Będziemy ważyć śmieci?
W maju na ulicach jednego z osiedli Ciechanowa (woj. mazowieckie) stanęły pierwsze inteligentne pojemniki na śmieci. System nie jest skomplikowany: każde gospodarstwo domowe ma przypisany indywidualny kod, którym otwierany jest śmietnik. Po wrzuceniu śmieci są ważone - możliwe jest więc monitorowanie ilości śmieci danego rodzaju.
Jak pisze portal ciechanowinaczej.pl, po trzech miesiącach funkcjonowania system nie działa jeszcze bezbłędnie: mieszkańcy skarżą się na to, że pojemników jest za mało, zdarza się również, że kontenery nie reagują na kody. Równocześnie - zauważają, że system spełnia swoją podstawową funkcję: ludzie śmieci segregują, a dookoła szczelnie zamkniętych pojemników zrobiło się... znacznie czyściej.
Śmietniki pod ziemią
Nad podobnym rozwiązaniem pracują aktualnie naukowcy z Politechniki Gdańskiej . Oni z kolei planują śmietniki umieścić pod ziemią.
System ma być testowany na jednym z osiedli w Kępicach (woj. pomorskie). W tym przypadku śmieci mają być przypisywane do danego mieszkania za pomocą kodu kreskowego nadrukowanego lub naklejanego na worek z odpadami.

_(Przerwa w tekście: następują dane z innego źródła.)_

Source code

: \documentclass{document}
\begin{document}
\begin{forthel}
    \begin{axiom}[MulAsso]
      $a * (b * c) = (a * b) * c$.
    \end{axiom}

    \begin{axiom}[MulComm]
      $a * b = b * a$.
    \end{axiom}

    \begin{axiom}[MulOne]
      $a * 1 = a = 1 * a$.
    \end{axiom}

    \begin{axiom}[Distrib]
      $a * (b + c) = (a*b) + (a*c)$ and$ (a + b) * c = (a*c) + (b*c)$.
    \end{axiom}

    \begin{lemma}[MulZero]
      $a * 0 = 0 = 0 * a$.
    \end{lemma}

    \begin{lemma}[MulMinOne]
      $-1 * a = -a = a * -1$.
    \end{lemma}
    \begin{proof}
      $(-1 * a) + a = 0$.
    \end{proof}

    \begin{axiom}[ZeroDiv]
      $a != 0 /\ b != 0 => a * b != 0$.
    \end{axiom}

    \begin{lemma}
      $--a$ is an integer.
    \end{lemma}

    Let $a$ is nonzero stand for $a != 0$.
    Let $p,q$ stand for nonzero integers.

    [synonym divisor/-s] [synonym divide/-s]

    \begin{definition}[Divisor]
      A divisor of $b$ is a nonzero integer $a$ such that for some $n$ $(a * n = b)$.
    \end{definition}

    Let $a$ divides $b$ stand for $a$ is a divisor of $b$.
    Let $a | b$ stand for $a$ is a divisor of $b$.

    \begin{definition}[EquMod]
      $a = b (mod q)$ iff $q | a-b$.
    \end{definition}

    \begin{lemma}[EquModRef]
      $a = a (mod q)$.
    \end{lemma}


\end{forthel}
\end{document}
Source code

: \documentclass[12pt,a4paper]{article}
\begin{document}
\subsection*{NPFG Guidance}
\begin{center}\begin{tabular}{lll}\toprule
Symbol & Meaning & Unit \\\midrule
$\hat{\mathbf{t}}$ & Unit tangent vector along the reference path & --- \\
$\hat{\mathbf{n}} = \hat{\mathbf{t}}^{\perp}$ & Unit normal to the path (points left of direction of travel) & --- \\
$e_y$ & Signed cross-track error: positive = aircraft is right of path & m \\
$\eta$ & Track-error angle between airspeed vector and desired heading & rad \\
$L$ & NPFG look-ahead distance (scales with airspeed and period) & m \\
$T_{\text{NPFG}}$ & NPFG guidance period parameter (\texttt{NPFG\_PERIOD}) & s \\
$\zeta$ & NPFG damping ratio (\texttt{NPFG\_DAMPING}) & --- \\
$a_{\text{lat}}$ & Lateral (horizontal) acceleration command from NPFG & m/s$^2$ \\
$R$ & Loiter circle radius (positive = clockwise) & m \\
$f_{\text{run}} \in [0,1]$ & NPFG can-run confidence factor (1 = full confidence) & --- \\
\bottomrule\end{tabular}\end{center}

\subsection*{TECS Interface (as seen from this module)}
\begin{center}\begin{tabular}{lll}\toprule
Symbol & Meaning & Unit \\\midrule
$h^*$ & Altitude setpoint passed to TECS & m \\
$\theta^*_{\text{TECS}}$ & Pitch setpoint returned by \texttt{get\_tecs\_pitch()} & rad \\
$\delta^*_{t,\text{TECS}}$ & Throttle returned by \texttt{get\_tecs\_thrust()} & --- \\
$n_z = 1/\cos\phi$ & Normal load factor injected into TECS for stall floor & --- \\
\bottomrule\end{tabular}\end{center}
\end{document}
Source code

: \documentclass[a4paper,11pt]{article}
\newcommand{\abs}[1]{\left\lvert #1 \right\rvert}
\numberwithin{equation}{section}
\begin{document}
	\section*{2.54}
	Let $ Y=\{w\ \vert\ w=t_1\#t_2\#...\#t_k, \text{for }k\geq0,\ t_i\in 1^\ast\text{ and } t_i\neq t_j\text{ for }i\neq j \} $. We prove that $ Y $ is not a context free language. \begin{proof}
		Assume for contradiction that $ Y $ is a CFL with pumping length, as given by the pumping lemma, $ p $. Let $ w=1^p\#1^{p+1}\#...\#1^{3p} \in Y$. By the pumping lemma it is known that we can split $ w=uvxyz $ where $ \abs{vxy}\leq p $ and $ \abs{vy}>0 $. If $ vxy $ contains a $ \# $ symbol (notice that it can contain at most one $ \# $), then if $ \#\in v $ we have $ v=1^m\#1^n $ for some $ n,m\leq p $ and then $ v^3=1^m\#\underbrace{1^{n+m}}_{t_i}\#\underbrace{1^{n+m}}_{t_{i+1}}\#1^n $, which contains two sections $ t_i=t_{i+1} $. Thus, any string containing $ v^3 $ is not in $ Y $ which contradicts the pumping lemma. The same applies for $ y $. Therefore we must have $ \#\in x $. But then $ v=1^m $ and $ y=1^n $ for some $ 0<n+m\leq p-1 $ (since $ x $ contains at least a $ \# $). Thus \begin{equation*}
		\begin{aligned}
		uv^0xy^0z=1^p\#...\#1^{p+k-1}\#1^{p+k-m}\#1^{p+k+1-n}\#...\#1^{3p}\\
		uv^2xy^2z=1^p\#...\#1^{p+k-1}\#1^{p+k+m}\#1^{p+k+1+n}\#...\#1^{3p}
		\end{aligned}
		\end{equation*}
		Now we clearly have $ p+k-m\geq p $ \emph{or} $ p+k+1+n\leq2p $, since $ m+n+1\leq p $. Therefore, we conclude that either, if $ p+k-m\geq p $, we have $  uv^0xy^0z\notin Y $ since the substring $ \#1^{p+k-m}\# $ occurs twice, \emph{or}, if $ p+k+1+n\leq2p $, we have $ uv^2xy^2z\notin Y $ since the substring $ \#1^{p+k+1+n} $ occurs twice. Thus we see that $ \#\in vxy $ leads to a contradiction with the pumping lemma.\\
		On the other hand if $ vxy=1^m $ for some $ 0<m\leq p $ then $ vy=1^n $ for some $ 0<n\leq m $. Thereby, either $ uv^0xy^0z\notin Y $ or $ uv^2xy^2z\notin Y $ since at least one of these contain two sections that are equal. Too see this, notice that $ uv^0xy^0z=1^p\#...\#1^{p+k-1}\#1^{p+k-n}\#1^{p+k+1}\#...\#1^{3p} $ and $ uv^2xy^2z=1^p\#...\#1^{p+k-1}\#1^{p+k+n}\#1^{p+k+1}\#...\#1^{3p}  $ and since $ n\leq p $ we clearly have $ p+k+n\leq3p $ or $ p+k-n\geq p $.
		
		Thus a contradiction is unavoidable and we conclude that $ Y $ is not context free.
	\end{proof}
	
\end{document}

W projekcie ma znaleźć się również element edukacyjny - nie da się bowiem ukryć, że popełniamy tutaj wiele błędów.
– Ciekawym rozwiązaniem podpatrzonym w Szwecji, które zamierzamy wdrożyć, będzie utworzenie aplikacji, wskazującej po wpisaniu danego przedmiotu/odpadu do jakiego pojemnika z odpadami należy go wrzucić – dodaje cytowana na stronie PG dr hab. inż. Sylwia Fudala-Książek, kierownik projektu ze strony uczelni.
Duże kary za złą segregację
Eksperci ostrzegają, że w obecnym tempie wymagany przez UE 50-procentowy poziom recyklingu polskie miasta osiągną dopiero za osiem lat. A wymagany jest już w przyszłym roku! Jeśli miastom nie uda się ulepszyć systemu selektywnej zbiórki odpadów, łącznie mogą zapłacić nawet 211 mln zł kary.